Get Data: https://www.imdb.com/interfaces/

The data used here where preprocessed and can be downloaded from:
https://drive.google.com/uc?export=download&id=1ifdNj5BSvsnjMceQMtx7imz5PxHmLl9M

Questions to be answered:
1) Import Data 
2) Implement the queries below: 
 A) Find all directors that where born in 1939 and show their names.
 B) Find all Thriller productions (movies, tvseries, etc.) that have the best ratings and at least 100.000 reviews. Show titles and rating.
 C) Find 10 longest running tvseries with at least 100.000 reviews.

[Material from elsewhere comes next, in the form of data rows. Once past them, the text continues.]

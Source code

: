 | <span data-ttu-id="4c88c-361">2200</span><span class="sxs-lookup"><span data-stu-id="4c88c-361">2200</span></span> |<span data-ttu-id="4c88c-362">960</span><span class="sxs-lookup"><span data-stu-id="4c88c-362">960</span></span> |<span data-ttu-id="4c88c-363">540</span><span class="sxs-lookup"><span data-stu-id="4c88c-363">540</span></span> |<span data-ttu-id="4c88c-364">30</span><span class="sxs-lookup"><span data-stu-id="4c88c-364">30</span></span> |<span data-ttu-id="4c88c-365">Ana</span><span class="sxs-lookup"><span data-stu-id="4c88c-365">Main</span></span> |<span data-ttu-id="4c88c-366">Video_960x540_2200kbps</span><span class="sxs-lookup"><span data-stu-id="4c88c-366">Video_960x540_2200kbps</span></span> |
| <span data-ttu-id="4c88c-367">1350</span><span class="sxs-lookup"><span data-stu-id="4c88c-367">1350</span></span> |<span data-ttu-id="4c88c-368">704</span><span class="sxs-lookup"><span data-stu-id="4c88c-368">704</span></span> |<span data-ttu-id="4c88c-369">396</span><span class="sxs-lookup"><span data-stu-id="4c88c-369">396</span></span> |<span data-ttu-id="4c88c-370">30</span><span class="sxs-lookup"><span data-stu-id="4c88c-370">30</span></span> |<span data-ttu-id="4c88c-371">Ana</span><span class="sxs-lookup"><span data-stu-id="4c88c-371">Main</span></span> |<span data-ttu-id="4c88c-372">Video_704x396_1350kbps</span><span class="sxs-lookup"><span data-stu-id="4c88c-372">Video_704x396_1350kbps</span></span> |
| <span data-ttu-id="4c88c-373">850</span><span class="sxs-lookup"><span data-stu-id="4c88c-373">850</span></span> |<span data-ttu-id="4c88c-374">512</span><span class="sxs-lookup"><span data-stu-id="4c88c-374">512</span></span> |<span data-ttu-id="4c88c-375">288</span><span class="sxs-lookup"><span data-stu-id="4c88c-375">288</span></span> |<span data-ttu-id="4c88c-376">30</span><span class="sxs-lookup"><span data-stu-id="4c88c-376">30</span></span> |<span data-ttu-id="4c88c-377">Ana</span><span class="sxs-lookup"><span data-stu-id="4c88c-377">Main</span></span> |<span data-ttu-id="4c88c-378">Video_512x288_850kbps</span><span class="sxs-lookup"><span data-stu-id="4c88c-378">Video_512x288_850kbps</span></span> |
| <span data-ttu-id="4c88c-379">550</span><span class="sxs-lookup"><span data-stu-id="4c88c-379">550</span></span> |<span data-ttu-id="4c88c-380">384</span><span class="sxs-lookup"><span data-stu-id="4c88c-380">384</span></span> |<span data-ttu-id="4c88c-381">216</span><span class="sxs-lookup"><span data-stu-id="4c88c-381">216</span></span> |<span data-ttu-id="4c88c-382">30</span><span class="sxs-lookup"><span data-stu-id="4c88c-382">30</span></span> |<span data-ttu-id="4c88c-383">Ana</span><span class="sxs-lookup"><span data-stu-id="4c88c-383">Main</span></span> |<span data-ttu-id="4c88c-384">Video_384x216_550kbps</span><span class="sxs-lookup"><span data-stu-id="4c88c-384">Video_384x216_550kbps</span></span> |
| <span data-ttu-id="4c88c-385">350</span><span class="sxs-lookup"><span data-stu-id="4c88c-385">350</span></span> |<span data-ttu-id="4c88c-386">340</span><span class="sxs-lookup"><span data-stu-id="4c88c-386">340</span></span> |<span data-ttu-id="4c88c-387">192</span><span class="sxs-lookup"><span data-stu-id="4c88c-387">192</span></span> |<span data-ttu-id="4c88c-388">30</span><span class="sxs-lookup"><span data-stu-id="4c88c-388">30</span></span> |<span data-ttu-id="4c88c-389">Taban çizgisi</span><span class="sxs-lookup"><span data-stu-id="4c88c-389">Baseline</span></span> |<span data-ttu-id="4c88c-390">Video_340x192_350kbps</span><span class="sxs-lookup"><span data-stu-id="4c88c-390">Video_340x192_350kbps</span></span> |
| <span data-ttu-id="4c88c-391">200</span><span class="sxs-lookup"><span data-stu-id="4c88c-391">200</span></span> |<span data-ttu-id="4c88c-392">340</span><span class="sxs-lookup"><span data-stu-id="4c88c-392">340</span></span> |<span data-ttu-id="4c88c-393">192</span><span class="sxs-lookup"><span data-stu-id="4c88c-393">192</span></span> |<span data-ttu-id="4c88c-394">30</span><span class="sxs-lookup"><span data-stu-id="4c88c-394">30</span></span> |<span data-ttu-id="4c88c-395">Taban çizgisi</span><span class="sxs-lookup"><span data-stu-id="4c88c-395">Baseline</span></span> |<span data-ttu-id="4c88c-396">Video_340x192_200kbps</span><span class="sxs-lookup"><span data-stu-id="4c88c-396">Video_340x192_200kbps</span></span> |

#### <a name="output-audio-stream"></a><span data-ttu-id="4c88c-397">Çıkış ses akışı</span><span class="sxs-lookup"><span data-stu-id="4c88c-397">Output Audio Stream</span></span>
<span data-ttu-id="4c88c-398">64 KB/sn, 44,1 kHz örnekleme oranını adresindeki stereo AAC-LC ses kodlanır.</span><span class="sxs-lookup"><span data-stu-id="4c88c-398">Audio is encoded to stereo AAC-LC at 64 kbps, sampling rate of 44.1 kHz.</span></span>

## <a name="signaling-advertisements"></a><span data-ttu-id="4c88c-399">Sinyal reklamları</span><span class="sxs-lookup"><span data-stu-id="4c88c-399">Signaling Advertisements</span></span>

Show titles and their "age" in descending order. If they aren't still on air calculate their age using 2021.
 D) Find the number of movies in each genre and the average rating for movies after 1980. Order by number of movies in descending order.
3) Query optimization with indexes.


In [None]:
#1

CREATE TABLE name_basics
(
	nconst VARCHAR PRIMARY KEY,
	primaryName TEXT,
	birthYear INT,
	deathYear INT,
	primaryProfession VARCHAR,
	knownForTitles VARCHAR
);

SELECT * FROM name_basics;

COPY name_basics
FROM 'C:\Users\Public\Documents\bigdata\name_basics.tsv'
WITH csv DELIMITER E'\t'
NULL '\N'
HEADER;


CREATE TABLE title_basics
(
	tconst VARCHAR PRIMARY KEY,
	titleType VARCHAR,
	primaryTitle TEXT,
	originalTitle TEXT,
	isAdult BOOLEAN,
	startYear SMALLINT,
	endYear	SMALLINT,
	runtimeMinutes INT,
	genres TEXT
);

SELECT * FROM title_basics;

COPY title_basics
FROM 'C:\Users\Public\Documents\bigdata\title_basics.tsv'
WITH CSV DELIMITER E'\t'
NULL '\N'
QUOTE E'\b'
HEADER;


CREATE TABLE title_ratings
(
	tconst varchar PRIMARY KEY,
	averageRating REAL ,
	numVotes INT
);

SELECT * FROM title_ratings;

COPY title_ratings
FROM 'C:\Users\Public\Documents\bigdata\title_ratings.tsv'
DELIMITER E'\t'
CSV HEADER;



#2A

SELECT primaryname, primaryprofession
FROM name_basics
WHERE birthYear=1939 AND primaryProfession similar TO '(%,director%|director%)' 



#2B

SELECT title_basics.primaryTitle, title_ratings.averagerating
FROM title_ratings, title_basics
WHERE title_basics.genres similar TO '(%Thriller%)'
	AND title_ratings.numVotes >= 1000000 
	AND title_ratings.tconst = title_basics.tconst
ORDER BY title_ratings.averagerating desc;



#2C

ALTER TABLE title_basics
ADD COLUMN still_shooting TEXT;

UPDATE title_basics
SET still_shooting = 'Still playing' WHERE endyear IS NULL;

UPDATE title_basics
SET still_shooting = 'End' WHERE still_or_end IS NULL;

SELECT title_basics.primaryTitle, 
		COALESCE(title_basics.endYear,2021) - title_basics.startYear AS age, still_shooting
FROM title_basics INNER JOIN title_ratings ON title_basics.tconst = title_ratings.tconst
WHERE title_ratings.numvotes > 100000 AND title_basics.titleType LIKE 'tvSeries'
ORDER BY age DESC
LIMIT 10;



#2D

SELECT name_basics.primaryname, avg(title_ratings.averagerating) AS mo
FROM name_basics INNER JOIN title_ratings ON title_ratings.tconst = any (string_to_array(name_basics.knownfortitles,','))
WHERE array_length(string_to_array(name_basics.knownfortitles,','),1)>=4
	AND (name_basics.primaryprofession LIKE '%act%')
	AND title_ratings.numvotes>=1500000
	GROUP BY name_basics.primaryname
	HAVING avg(title_ratings.averagerating)>9
	ORDER BY mo DESC;
  
  
  
#3

CREATE INDEX birthyear_indx ON name_basics USING HASH (birthyear)
CREATE INDEX avg_indx ON title_ratings USING BTREE (numvotes,averagerating)
CREATE INDEX tconst_primarytitle_endyear_startyear_titletype_indx ON title_basics (tconst, primarytitle, endyear, startyear, titletype)
CREATE INDEX prof_prim_indx ON name_basics (primaryprofession,primaryname)